By Tarun GeorgeWith over $300 million in revenue, and a presence in nine countries in Latin America and Europe, Neoris has made a name as one of the big players in homegrown Nearshore IT services. The company is also being eyed by larger sourcing firms especially from India, and many wonder if a deal may be on the way.
In Part 1 of this special interview with Nearshore Americas, we asked CEO Claudio Muruzabal about his vision for the company this coming year, and whether the acquisition rumors and plans for a Neoris public offering are true. Read what he has to say below.
What do you see for the Nearshore outsourcing industry in 2011? Can Latin America compete with the Indian IT players, and what role is Neoris playing in that vision?

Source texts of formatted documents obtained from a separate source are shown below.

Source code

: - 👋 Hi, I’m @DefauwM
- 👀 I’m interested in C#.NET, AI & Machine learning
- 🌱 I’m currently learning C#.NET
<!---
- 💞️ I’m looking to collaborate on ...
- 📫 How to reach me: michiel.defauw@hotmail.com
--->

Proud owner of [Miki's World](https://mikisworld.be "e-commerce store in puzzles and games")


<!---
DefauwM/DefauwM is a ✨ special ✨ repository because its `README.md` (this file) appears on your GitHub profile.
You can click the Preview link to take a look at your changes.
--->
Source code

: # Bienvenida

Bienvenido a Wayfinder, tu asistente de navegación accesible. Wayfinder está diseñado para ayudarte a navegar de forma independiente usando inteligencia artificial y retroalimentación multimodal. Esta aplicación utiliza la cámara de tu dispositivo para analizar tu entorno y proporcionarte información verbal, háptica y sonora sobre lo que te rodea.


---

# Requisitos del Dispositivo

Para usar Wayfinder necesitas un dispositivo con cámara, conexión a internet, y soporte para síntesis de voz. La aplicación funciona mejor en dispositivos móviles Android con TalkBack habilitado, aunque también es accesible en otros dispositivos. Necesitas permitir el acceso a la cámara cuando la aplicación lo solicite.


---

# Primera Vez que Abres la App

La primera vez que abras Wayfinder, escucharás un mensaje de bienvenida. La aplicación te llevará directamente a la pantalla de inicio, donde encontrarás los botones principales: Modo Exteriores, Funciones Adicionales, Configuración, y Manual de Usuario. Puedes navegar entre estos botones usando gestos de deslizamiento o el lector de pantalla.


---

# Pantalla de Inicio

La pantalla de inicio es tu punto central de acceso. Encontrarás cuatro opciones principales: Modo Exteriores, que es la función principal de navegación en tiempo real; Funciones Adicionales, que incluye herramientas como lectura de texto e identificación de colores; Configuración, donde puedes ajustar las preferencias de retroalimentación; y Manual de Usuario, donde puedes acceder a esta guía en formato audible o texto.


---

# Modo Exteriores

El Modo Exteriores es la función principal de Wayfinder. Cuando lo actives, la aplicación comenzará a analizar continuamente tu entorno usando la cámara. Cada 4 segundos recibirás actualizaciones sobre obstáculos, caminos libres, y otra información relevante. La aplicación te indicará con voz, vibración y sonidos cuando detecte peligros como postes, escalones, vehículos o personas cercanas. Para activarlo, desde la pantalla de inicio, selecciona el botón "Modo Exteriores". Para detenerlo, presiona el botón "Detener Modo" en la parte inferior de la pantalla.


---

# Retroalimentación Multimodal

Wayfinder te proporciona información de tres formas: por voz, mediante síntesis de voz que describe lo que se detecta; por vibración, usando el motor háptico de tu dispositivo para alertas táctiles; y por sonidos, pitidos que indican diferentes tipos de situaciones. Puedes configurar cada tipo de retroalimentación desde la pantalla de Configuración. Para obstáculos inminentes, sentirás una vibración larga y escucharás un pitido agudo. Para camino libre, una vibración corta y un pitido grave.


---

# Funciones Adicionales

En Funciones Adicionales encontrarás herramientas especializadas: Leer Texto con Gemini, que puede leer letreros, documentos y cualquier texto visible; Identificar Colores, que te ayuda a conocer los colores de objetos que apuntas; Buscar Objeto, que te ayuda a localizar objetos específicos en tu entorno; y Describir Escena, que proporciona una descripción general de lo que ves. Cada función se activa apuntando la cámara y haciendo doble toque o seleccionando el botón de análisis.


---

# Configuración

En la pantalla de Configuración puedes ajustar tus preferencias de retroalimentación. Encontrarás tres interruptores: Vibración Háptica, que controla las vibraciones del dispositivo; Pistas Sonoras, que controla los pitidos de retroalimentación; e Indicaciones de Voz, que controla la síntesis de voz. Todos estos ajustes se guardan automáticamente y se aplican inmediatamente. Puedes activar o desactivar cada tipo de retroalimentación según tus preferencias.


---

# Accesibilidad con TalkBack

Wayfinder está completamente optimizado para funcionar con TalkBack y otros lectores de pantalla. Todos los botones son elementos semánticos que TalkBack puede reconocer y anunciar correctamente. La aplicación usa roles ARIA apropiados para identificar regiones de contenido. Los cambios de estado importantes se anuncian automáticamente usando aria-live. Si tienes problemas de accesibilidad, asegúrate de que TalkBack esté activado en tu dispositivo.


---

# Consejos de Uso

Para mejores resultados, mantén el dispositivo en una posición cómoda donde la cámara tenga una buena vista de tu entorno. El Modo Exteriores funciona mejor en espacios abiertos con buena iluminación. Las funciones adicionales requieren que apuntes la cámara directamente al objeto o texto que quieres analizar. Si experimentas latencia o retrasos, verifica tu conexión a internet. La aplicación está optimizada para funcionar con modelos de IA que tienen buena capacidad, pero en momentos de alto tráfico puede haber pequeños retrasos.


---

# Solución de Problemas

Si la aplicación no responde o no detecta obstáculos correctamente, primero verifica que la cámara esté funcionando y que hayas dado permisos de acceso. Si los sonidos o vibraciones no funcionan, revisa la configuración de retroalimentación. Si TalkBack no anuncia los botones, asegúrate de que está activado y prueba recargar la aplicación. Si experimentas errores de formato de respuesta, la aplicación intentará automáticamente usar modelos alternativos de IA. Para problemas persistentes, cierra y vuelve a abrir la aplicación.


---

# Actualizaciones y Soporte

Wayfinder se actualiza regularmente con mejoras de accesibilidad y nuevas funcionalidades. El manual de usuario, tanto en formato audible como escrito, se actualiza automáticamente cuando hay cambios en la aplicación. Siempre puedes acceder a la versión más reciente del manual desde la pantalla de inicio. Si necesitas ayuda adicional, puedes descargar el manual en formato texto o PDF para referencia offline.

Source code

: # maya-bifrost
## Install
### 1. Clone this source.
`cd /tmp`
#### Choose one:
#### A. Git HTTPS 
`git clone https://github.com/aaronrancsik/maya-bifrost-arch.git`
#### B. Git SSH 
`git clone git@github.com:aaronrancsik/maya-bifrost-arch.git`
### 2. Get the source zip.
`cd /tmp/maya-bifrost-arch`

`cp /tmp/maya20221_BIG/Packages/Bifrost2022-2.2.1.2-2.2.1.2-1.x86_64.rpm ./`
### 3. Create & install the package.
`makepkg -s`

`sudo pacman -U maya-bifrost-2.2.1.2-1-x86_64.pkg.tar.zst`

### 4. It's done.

Muruzabal – What has happened in the last couple years is that the concept of nearshore services out of Latin America has been fully validated. Demand from the US has been growing significantly, more than for any other geography, and we’re very excited about the opportunity for the future. The LatAm market is robust and becoming more specialized and more sophisticated than it was even two or three years ago.

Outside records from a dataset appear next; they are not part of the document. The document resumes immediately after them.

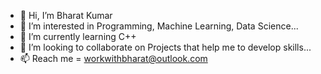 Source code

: - 👋 Hi, I’m Bharat Kumar
- 👀 I’m interested in Programming, Machine Learning, Data Science...
- 🌱 I’m currently learning C++
- 💞️ I’m looking to collaborate on Projects that help me to develop skills...
- 📫 Reach me = workwithbharat@outlook.com
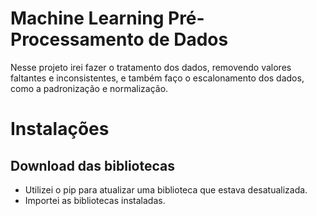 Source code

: # Machine Learning Pré-Processamento de Dados

Nesse projeto irei fazer o tratamento dos dados, removendo valores faltantes e inconsistentes, e também faço o escalonamento dos dados,
como a padronização e normalização.

# Instalações

## Download das bibliotecas
* Utilizei o pip para atualizar uma biblioteca que estava desatualizada.
* Importei as bibliotecas instaladas.
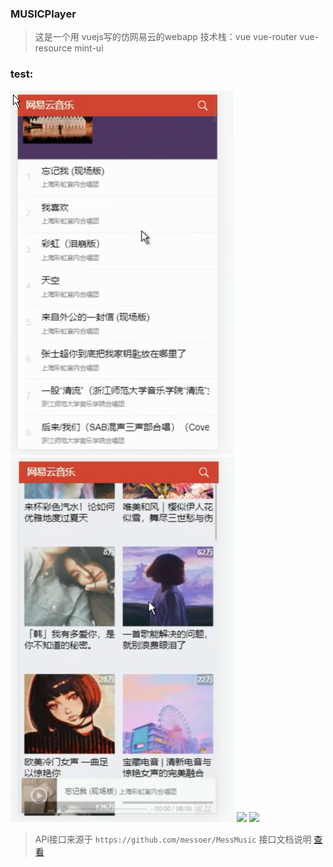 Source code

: ### MUSICPlayer
> 这是一个用 vuejs写的仿网易云的webapp
> 技术栈：vue vue-router vue-resource mint-ui

### test:
![](./test/3.png)
![](./test/4.png)
![](./test/1.gif)
![](./test/2.gif)


> APi接口来源于 `https://github.com/messoer/MessMusic` 接口文档说明 [查看](https://messoer.github.io/mess-api-doc/#/) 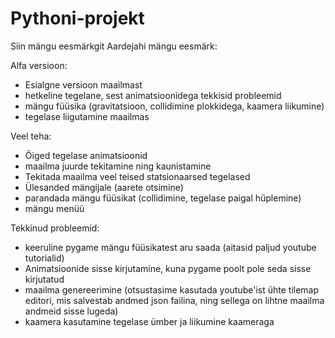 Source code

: # Pythoni-projekt

Siin mängu eesmärkgit
Aardejahi mängu eesmärk:



Alfa versioon:
* Esialgne versioon maailmast
* hetkeline tegelane, sest animatsioonidega tekkisid probleemid
* mängu füüsika (gravitatsioon, collidimine plokkidega, kaamera liikumine)
* tegelase liigutamine maailmas


Veel teha:
* Õiged tegelase animatsioonid
* maailma juurde tekitamine ning kaunistamine
* Tekitada maailma veel teised statsionaarsed tegelased
* Ülesanded mängijale (aarete otsimine)
* parandada mängu füüsikat (collidimine, tegelase paigal hüplemine)
* mängu menüü

Tekkinud probleemid:
* keeruline pygame mängu füüsikatest aru saada (aitasid paljud youtube tutorialid)
* Animatsioonide sisse kirjutamine, kuna pygame poolt pole seda sisse kirjutatud
* maailma genereerimine (otsustasime kasutada youtube'ist ühte tilemap editori, mis salvestab andmed json failina, ning sellega on lihtne maailma andmeid sisse lugeda)
* kaamera kasutamine tegelase ümber ja liikumine kaameraga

At Neoris we’ve taken the approach of making sure we play in the value added segments of the market. We target large global multinationals with a strong focus on SAP and IT support, and we’ve found that the talent pool available in Latin America in that space is attractive and competes very well with Indian talent. And in a few cases you’ll find that the Latin American culture and affinity to the US creates an environment of efficiency and innovation that completely differentiates the destination from other parts of the world.

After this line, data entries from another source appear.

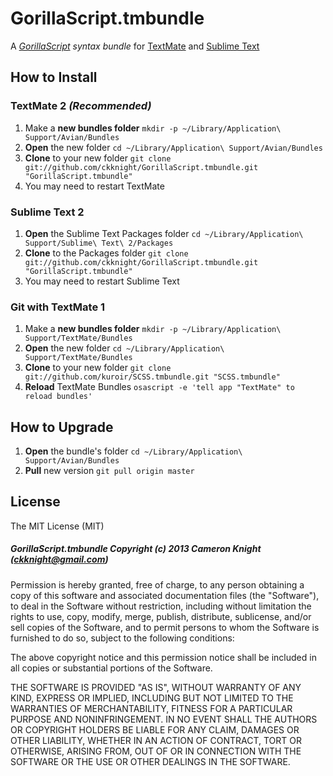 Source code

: GorillaScript.tmbundle
======================

A *[GorillaScript](http://ckknight.github.io/gorillascript/) syntax bundle* for [TextMate](https://github.com/textmate/textmate) and [Sublime Text](http://www.sublimetext.com/)

## How to Install

### TextMate 2 *(Recommended)*

1. Make a **new bundles folder** `mkdir -p ~/Library/Application\ Support/Avian/Bundles`
2. **Open** the new folder `cd ~/Library/Application\ Support/Avian/Bundles`
3. **Clone** to your new folder `git clone git://github.com/ckknight/GorillaScript.tmbundle.git "GorillaScript.tmbundle"`
4. You may need to restart TextMate

### Sublime Text 2

1. **Open** the Sublime Text Packages folder `cd ~/Library/Application\ Support/Sublime\ Text\ 2/Packages`
2. **Clone** to the Packages folder `git clone git://github.com/ckknight/GorillaScript.tmbundle.git "GorillaScript.tmbundle"`
3. You may need to restart Sublime Text

### Git with TextMate 1

1. Make a **new bundles folder** `mkdir -p ~/Library/Application\ Support/TextMate/Bundles`
2. **Open** the new folder `cd ~/Library/Application\ Support/TextMate/Bundles`
3. **Clone** to your new folder `git clone git://github.com/kuroir/SCSS.tmbundle.git "SCSS.tmbundle"`
4. **Reload** TextMate Bundles `osascript -e 'tell app "TextMate" to reload bundles'`


## How to Upgrade

1. **Open** the bundle's folder `cd ~/Library/Application\ Support/Avian/Bundles`
2. **Pull** new version `git pull origin master`

## License

The MIT License (MIT)

##### GorillaScript.tmbundle Copyright (c) 2013 Cameron Knight (ckknight@gmail.com)

Permission is hereby granted, free of charge, to any person obtaining a copy
of this software and associated documentation files (the "Software"), to deal
in the Software without restriction, including without limitation the rights
to use, copy, modify, merge, publish, distribute, sublicense, and/or sell
copies of the Software, and to permit persons to whom the Software is
furnished to do so, subject to the following conditions:

The above copyright notice and this permission notice shall be included in
all copies or substantial portions of the Software.

THE SOFTWARE IS PROVIDED "AS IS", WITHOUT WARRANTY OF ANY KIND, EXPRESS OR
IMPLIED, INCLUDING BUT NOT LIMITED TO THE WARRANTIES OF MERCHANTABILITY,
FITNESS FOR A PARTICULAR PURPOSE AND NONINFRINGEMENT. IN NO EVENT SHALL THE
AUTHORS OR COPYRIGHT HOLDERS BE LIABLE FOR ANY CLAIM, DAMAGES OR OTHER
LIABILITY, WHETHER IN AN ACTION OF CONTRACT, TORT OR OTHERWISE, ARISING FROM,
OUT OF OR IN CONNECTION WITH THE SOFTWARE OR THE USE OR OTHER DEALINGS IN
THE SOFTWARE.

Talking about Neoris in particular, can you give us an idea of who your main customers are? What is your typical client profile?
Muruzabal – The major share of our clients are large US-based multinationals that have invested significantly in IT and require both support for their infrastructure (typically SAP-centric infrastructure), and development of auxiliary applications that are client focused and not packaged solutions.
The way we approach the market is by having a combination of consulting capabilities onshore, with consulting and software development nearshore. We don’t follow the usual model of having a sales organization in the US and a delivery organization in the nearshore. I’m convinced that the best direction is to have a consulting delivery model – meaning that we have centers that can support clients from different geographies like Latin America and Eastern Europe.
Are those customers growing strongly, or they seeing increasing pricing pressure in the Nearshore market?
Muruzabal – The recent changes in the economy have definitely grown the appetite to look for lower cost application support and software development, and the nearshore has been a winner in that. For about a year we’ve been entertaining clients that have an India + 1 strategy, but more and more we’re seeing cases where it’s an Indian replacement they’re looking for, not a complement.
From our own client base we haven’t seen much decrease in volume, but the opportunity for us is to grow our share within existing clients. It’s not very difficult to do because in the high end value added segments of the market, the price-performance ratio of the nearshore is still very attractive compared to other locations.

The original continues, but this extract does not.